Un soir d’été 2018,Chaussée AltoufieoIl n’est pas grand l’appartement. Un salon avec cuisine, deux chambres, une salle de bains, des toilettes. La tapisserie n’a plus de couleur. Jaune- marron, elle n’a pas été changée depuis les années Gorbachev, quand c’était encore un appartement communautaire. Les rideaux en voile accrochés à la baie vitrée du salon aux l’atteinte du ciel blanchâtre des jours d’automne, du ciel qui porte la neige avant de la laisser tout recouvrir de Moscou.
L’attitude des autorités.
» Biot – zanatchit lioubit- S’il te bat c’est qu’il t’aime », ce n’était donc pas seulement pour l’amoureux, ça valait aussi pour le père. Et surtout il fallait que cela reste calfeutré à la maison. C’était ce que semblait penser tous les fonctionnaires et députés russes qui insistaient régulièrement dans leurs prises de parole sur le fait que les histoires de violence domestique relevaient de problèmes familiaux privés, et devait se régler en famille, parce que si l’État s’en mêlait, y regardait de trop près, ça risquait de mettre en danger l’équilibre même des familles et l’existence des valeurs traditionnelles.

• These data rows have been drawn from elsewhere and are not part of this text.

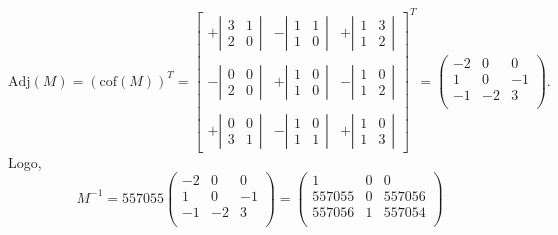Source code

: \documentclass[oneside,a4paper,12pt]{article}
\theoremstyle{definition}
\theoremstyle{plain}
\theoremstyle{solu}
\theoremstyle{dotlessP}
\begin{document}
\[
\mathrm{Adj}(M) = (\mathrm{cof}(M))^T = \begin{bmatrix}
+\left| \begin{matrix} 3 & 1 \\ 2 & 0 \end{matrix} \right| &
-\left| \begin{matrix} 1 & 1 \\ 1 & 0 \end{matrix} \right| &
+\left| \begin{matrix} 1 & 3 \\ 1 & 2 \end{matrix} \right| \\
 & & \\
-\left| \begin{matrix} 0 & 0 \\ 2 & 0 \end{matrix} \right| &
+\left| \begin{matrix} 1 & 0 \\ 1 & 0 \end{matrix} \right| &
-\left| \begin{matrix} 1 & 0 \\ 1 & 2 \end{matrix} \right| \\
 & & \\
+\left| \begin{matrix} 0 & 0 \\ 3 & 1 \end{matrix} \right| &
-\left| \begin{matrix} 1 & 0 \\ 1 & 1 \end{matrix} \right| &
+\left| \begin{matrix} 1 & 0 \\ 1 & 3 \end{matrix} \right|
\end{bmatrix}^T = \begin{pmatrix}
-2 & 0 & 0 \\
1 & 0 & -1 \\
-1 & -2 & 3\\
\end{pmatrix}.
\]
Logo,
\[
M^{-1} = 557055 \begin{pmatrix}
-2 & 0 & 0 \\
1 & 0 & -1 \\
-1 & -2 & 3\\
\end{pmatrix} = \begin{pmatrix}
1 & 0 & 0 \\
557055 & 0 & 557056 \\
557056 & 1 & 557054\\
\end{pmatrix}
\]
\end{document}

L’auteure raconte sa propre histoire avec un Russe violent : le phénomène de l’emprise
Mitia me volait, me mentait, me tapait et moi je restais. J’étais sûre qu’il allait changer, redevenir mon prince russe, mon ange blond, je ne pouvais pas m’être trompée. Ses insultes résonnaient, je les entendais, je les comprenais, mais elle n’avait pas le même impact sur moi que leurs équivalents français. Dans ma langue maternelle ces insultes auraient fait écho à des scènes de violence qu’on m’avait racontées dans ma famille, à d’autres que j’avais vues à la télé, et j’aurais eu honte de baisser les yeux de ne pas me révolter. En russe ces mots ne percutaient pas la même mémoire, ne me renvoyaient pas aux mêmes limites : je les comprenais mais je les mettais à distance, ils ne s’imprimaient pas dans mon cerveau, et je restais.
Paradoxe.
Malgré mon mal de crâne, je me souvenais que l’homme qui m’avait ramenée s’était arrêté plusieurs fois sans broncher pour que je puisse boire sur le bas côté. J’avais vingt ans, j’étais belle, j’étais française, j’étais ivre morte. Cet homme ne m’avait rien fait, il m’avait protégée, il m’avait raccompagné chez moi.Dans cette Russie où j’habitais alors, la sécurité que je ressentais dans l’espace public différait en tout point de la violence que je vivais de plus en plus souvent avec le garçon que j’aimais. On ne parlait pas de ce qui se passait au sein du foyer une fois les portes de l’appartement refermées, il existait une frontière étanche entre la sphère familiale où les violences étaient communes et l’espace public au sein duquel les femmes n’étaient que peu agressées.